Note: A physician or other medical expert refers to these definitions when creating training examples for the CoCo Bayesian classifier (described in Chapter 17).

Tables 23.3 and 23.4 are syndrome classification systems used by Maryland Department of Hygiene and Mental Health and the New York City Department of Health and Mental Hygiene, respectively.

TABLE 23.3

Syndrome Classification System Used by Maryland Department of Hygiene and Mental Health

Syndrome
Death
Gastrointestinal
Neurologic
Rash
Respiratory
Sepsis
Unspecified
Other

From Sniegoski, C. (2004). Automated syndromic classification of chief complaint records. Johns Hopkins University APL Technical Digest 25:68-75, with permission.

TABLE 23.4

Syndrome Classification System Used by New York City Department of Health and Mental Hygiene

Syndrome	Includes	Excludes
Common cold	Nasal drip, congestion, stuffiness	Chest congestion, sore throat
Sepsis	Sepsis, cardiac arrest, unresponsive, unconscious, dead on arrival
Respiratory	Cough, shortness of breath, difficulty breathing, croup, dyspnea, bronchitis, pneumonia, hypoxia, upper respiratory illness, chest congestion	Cold
Diarrhea	Diarrhea, enteritis, gastroenteritis, stomach virus
Fever	Fever, chills, flu, viral syndrome, body ache and pain, malaise	Hay fever
Rash	Vesicles, chicken pox, folliculitis, herpes, shingles	Thrush, diaper and genital rash
Asthma	Asthma, wheezing, reactive airway, chronic obstructive airway disease
Vomiting	Vomiting, food poisoning

Heffernan, R., Mostashari, F., Das, D., et al. (2004b). Syndromic surveillance in public health practice, New York City. Emerg Infect Dis 10:858-64. http://www.ncbi.nlm.nih.gov/entrez/query.fcgi?cmd=Retrieve&db=PubMed&dopt=Citation&list_uids=15200820 with permission.

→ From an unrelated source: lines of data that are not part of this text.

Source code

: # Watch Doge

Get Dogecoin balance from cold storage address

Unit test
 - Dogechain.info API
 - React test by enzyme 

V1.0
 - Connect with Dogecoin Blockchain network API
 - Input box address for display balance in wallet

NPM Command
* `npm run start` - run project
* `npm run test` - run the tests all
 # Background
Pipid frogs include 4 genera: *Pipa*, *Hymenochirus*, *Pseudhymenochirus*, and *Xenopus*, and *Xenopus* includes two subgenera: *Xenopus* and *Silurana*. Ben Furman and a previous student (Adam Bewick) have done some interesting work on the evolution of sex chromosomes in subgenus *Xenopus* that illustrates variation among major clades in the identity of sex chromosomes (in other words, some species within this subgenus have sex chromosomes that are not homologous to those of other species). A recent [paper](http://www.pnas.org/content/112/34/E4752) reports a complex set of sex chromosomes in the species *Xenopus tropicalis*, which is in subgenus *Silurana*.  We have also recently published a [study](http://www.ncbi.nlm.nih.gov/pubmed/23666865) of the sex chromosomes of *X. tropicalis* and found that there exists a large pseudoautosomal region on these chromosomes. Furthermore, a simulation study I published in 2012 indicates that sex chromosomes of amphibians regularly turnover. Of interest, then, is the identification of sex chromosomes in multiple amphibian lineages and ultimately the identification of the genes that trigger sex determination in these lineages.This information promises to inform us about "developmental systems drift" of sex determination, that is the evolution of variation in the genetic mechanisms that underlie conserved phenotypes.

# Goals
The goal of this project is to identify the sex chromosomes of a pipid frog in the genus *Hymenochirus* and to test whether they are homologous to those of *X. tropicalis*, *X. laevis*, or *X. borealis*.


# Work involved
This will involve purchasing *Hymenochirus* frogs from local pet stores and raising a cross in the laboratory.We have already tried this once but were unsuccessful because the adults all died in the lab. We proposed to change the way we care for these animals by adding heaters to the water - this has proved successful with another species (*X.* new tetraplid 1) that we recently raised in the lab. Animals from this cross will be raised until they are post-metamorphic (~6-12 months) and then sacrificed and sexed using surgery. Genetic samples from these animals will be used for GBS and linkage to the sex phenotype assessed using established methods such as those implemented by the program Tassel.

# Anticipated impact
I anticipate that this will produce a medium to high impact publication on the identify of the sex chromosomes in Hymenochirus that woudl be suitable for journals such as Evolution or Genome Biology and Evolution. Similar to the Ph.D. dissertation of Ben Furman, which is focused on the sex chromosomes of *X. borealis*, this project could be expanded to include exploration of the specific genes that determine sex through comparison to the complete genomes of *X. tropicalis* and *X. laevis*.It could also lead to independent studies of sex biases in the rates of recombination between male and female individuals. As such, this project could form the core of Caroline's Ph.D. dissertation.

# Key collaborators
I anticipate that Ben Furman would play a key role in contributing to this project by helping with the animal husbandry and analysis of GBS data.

A final subtle point about the definition of syndromes that applies to both chief complaint syndrome definitions and ICD-code sets described later: The field of artificial intelligence distinguishes between intensional and extensional definitions. Tables 23.2 and 23.4 are intensional definition of syndrome categories. They express the intent of the system designer. The extensional definition of each syndrome is the actual set of chief complaints that NLP parsers, trained or configured based on the intensional definitions, assign to the categories.

2.1.3. Symptoms

Some researchers have divided the one-step chief-complaint-to-syndrome assignment process into two steps. Rather than using NLP to assign a syndrome directly to a patient based on the chief complaint, they use NLP to find all of the symptoms embedded in the chief complaint. They define a syndrome as a Boolean or probabilistic combination of symptoms. The two-step process then is: (1) NLP extracts symptoms from the chief complaint, and (2) a non NLP process determines whether the symptoms satisfy a Boolean or probabilistic syndrome definition. As an example, consider the chief complaint “n/v/d.” With a two-step process, an NLP system would extract three symptoms from the chief complaint: nausea, vomiting, and diarrhea. Any syndrome definition that required nausea, vomiting, or diarrhea would be satisfied by this chief complaint. Biosurveillance systems operated by Washington State, New York State, and those using the CoCo classifier translate free text directly to syndromes; ESSENCE, SyCo2, and MPLUS classify to symptoms first.

The two-step approach has several potential advantages. It is more natural for epidemiologists and physicians, who conceive of a syndrome as a combination of symptoms. In fact, case definitions (discussed in Chapter 3) are Boolean combinations of symptoms. Additionally, it is possible to create a new syndrome definition “on the fly” without retraining a Bayesian classifier or restructuring lists of keywords. To do this, one simply defines a Boolean or probabilistic combination of symptoms. This advantage is important because new syndromes emerge with regularity, so it is important to be able to create a new syndrome definition quickly. Human biology changes very slowly, so new symptoms do not occur and the NLP conversion from free-text to symptom will be relatively stable, except as the language patients and triage nurses use to record chief complaints slowly evolves (e.g., the first time a patient uttered “I think I have SARS”).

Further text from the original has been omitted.